#### [What the exercise asks]
Check each line of the listing below for the string "https", then copy every line that has it.

#### [Information given]
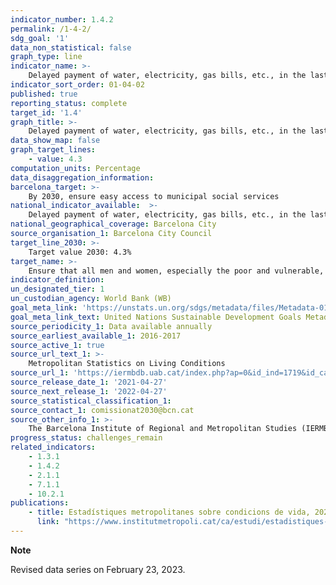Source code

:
 ```yaml
---
indicator_number: 1.4.2
permalink: /1-4-2/
sdg_goal: '1'
data_non_statistical: false
graph_type: line
indicator_name: >-
    Delayed payment of water, electricity, gas bills, etc., in the last 12 months
indicator_sort_order: 01-04-02
published: true
reporting_status: complete
target_id: '1.4'
graph_title: >-
    Delayed payment of water, electricity, gas bills, etc., in the last 12 months
data_show_map: false
graph_target_lines:
    - value: 4.3
computation_units: Percentage
data_disaggregation_information:
barcelona_target: >-
    By 2030, ensure easy access to municipal social services 
national_indicator_available:  >-
    Delayed payment of water, electricity, gas bills, etc., in the last 12 months
national_geographical_coverage: Barcelona City 
source_organisation_1: Barcelona City Council
target_line_2030: >-
    Target value 2030: 4.3%
target_name: >-
    Ensure that all men and women, especially the poor and vulnerable, have equal rights to economic resources, as well as access to basic services, ownership and control over land and other forms of property, inheritance, natural resources, appropriate new technologies and financial services, including microfinancing
indicator_definition:
un_designated_tier: 1
un_custodian_agency: World Bank (WB)
goal_meta_link: 'https://unstats.un.org/sdgs/metadata/files/Metadata-01-04-01.pdf'
goal_meta_link_text: United Nations Sustainable Development Goals Metadata (pdf 894kB )
source_periodicity_1: Data available annually
source_earliest_available_1: 2016-2017
source_active_1: true
source_url_text_1: >-
    Metropolitan Statistics on Living Conditions
source_url_1: 'https://iermbdb.uab.cat/index.php?ap=0&id_ind=1719&id_cat=447'
source_release_date_1: '2021-04-27'
source_next_release_1: '2022-04-27'
source_statistical_classification_1: 
source_contact_1: comissionat2030@bcn.cat
source_other_info_1: >-
    The Barcelona Institute of Regional and Metropolitan Studies (IERMB)
progress_status: challenges_remain
related_indicators: 
    - 1.3.1
    - 1.4.2
    - 2.1.1
    - 7.1.1
    - 10.2.1
publications:
    - title: Estadístiques metropolitanes sobre condicions de vida, 2022-2023. Resultats sintètics
      link: "https://www.institutmetropoli.cat/ca/estudi/estadistiques-metropolitanes-sobre-condicions-vida-2022-2023/"
---
```

**Note**

Revised data series on February 23, 2023.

#### [Your response]
goal_meta_link: 'https://unstats.un.org/sdgs/metadata/files/Metadata-01-04-01.pdf'
source_url_1: 'https://iermbdb.uab.cat/index.php?ap=0&id_ind=1719&id_cat=447'
      link: "https://www.institutmetropoli.cat/ca/estudi/estadistiques-metropolitanes-sobre-condicions-vida-2022-2023/"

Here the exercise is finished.